A family has occupied the Pendleton Farm for over 30 years. With grown, married children and on–coming grand-children the family needed more space. After the Architect’s study of potential expansion for the existing house, the decision was made to start anew reusing as many materials as possible from the old structure. Inspired by the traditional forms of contextual red barns and agricultural implements, the new house was imagined as a farmhouse cartoon. From a distance the house can be seen as a deep-rooted proverbial form; upon closer observation one discovers a new interpretation. Deliberate siting on the knoll, simple massing, and an exaggerated sense of scale bring a graphic quality to the home’s familiar style.
Nestled against a stand of live oak trees, it overlooks adjacent meadows of the Blackland Prarie. Oversized windows in each room frame views, once concealed by the former structure, and provide balanced daylight throughout the house.

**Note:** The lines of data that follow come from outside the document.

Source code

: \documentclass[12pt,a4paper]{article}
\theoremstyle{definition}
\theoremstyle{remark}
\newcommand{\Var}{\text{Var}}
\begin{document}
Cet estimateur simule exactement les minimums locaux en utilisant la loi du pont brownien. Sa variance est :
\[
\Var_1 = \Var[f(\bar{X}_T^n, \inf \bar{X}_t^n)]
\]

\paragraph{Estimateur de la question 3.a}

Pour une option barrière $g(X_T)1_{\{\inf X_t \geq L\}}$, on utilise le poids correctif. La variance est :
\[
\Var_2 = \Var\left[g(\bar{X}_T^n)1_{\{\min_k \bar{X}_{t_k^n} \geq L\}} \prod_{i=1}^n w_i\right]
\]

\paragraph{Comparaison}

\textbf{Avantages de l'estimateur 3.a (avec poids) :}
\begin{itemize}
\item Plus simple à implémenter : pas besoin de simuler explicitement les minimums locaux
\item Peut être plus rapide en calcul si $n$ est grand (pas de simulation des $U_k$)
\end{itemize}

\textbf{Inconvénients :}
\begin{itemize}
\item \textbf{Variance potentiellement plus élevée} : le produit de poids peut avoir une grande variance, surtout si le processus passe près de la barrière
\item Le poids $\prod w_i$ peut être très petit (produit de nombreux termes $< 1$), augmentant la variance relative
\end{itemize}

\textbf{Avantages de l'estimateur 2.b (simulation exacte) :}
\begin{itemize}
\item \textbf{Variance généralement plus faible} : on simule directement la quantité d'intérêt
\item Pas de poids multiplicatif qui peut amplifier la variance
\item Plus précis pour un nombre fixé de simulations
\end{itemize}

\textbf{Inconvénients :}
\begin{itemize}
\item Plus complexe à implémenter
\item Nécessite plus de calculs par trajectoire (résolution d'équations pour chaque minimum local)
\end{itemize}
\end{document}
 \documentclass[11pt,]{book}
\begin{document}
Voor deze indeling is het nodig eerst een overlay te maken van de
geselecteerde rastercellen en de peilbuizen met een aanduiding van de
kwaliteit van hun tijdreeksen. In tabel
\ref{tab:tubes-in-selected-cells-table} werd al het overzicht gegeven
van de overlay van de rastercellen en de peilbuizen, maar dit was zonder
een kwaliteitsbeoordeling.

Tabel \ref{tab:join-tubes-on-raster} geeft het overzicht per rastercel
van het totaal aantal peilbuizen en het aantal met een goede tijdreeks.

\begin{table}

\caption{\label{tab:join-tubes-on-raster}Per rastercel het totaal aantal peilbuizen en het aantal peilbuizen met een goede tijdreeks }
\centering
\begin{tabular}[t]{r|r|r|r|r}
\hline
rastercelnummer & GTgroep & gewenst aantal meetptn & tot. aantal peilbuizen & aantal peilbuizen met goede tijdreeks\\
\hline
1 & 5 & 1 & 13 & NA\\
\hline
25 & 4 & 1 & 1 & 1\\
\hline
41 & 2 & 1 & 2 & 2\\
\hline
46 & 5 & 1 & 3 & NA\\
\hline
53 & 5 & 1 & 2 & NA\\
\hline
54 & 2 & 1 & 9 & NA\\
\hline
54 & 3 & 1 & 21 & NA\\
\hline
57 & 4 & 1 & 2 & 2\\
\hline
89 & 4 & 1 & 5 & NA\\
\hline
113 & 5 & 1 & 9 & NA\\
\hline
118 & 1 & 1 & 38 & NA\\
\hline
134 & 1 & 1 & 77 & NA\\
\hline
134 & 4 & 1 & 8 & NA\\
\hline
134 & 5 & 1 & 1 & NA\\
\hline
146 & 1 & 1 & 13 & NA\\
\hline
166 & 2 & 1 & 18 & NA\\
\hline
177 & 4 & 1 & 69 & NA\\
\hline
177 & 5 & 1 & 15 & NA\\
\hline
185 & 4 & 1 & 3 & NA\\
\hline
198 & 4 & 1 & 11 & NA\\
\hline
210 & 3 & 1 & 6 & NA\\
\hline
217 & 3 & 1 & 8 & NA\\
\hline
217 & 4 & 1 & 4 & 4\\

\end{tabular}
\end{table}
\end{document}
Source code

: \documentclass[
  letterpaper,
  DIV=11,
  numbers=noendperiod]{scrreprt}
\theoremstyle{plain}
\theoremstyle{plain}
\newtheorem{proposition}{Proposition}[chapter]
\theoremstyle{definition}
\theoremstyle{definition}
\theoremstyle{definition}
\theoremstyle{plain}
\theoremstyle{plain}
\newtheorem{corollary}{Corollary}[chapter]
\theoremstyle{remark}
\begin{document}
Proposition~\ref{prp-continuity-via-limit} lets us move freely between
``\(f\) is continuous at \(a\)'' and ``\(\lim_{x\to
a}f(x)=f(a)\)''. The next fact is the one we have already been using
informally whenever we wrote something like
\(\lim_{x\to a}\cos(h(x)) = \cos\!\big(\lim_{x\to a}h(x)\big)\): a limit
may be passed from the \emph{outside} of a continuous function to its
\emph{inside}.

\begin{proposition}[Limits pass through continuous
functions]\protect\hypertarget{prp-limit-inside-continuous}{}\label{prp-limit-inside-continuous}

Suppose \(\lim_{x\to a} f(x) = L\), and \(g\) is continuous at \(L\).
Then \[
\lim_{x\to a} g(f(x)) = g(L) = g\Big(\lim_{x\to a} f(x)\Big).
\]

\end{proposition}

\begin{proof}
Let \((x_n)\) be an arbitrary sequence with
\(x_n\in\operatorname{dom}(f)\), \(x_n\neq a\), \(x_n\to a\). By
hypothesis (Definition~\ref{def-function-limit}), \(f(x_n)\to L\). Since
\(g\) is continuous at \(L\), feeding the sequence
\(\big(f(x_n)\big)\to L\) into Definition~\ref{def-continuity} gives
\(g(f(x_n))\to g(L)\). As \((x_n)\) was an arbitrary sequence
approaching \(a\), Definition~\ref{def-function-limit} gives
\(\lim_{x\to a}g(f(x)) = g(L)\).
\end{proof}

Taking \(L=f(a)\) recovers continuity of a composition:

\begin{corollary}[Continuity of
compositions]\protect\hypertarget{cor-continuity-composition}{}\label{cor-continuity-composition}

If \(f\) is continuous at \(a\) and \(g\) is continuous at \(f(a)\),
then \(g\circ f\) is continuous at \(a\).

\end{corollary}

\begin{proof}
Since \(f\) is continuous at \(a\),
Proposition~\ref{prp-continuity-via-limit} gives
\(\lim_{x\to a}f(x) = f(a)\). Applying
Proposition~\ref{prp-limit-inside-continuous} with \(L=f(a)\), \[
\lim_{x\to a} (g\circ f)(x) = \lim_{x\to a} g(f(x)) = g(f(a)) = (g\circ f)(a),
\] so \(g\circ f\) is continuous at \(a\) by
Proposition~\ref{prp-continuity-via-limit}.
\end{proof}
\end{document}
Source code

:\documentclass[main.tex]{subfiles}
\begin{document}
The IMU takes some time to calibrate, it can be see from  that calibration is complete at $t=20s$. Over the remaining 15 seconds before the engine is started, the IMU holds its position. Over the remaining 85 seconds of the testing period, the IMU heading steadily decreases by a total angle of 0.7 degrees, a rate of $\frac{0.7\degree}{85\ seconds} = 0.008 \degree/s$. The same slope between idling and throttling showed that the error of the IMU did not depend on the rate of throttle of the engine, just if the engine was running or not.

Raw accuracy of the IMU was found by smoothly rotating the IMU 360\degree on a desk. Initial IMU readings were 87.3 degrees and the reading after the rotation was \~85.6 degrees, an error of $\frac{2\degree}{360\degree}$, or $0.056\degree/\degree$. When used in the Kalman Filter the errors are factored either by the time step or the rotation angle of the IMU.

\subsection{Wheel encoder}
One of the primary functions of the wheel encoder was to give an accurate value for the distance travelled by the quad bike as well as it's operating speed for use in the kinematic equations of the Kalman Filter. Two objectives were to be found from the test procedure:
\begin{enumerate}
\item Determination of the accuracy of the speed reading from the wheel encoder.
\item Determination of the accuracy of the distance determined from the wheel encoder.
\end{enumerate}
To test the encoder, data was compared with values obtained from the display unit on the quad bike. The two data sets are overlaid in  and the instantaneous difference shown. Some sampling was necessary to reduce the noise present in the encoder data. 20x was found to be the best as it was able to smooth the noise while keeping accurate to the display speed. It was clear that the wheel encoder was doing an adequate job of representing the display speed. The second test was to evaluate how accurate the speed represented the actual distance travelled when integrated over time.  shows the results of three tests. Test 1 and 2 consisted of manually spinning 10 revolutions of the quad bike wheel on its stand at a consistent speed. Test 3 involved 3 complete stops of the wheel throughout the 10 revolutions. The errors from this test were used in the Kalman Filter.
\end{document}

The two story, 3,600 sf house is organized around a central hall which provides separation for its multi-generational occupancy. A stair connects the second level bunk-room and bedroom suites to public living spaces below. White, painted wood interiors reflect a nostalgia for the simplicity of the beloved old family home. A central hearth, in kitchen, glows of long leaf pine reused from the former house. Steel handrails and details, some light fixtures, and wooden furniture pieces, were fabricated on-site by family members, with strict instructions from Mom to follow the Architect’s direction.
A screened porch anchored by chimney on the north-east corner serves as the main gathering space. Red clay brick from the old house is used on the over-scaled chimney and “foundation” for the new home.
The Owner, having just moved in this spring, reports that they “…never knew how beautiful the farm is. It’s ok now just to sit on the porch and do nothing.”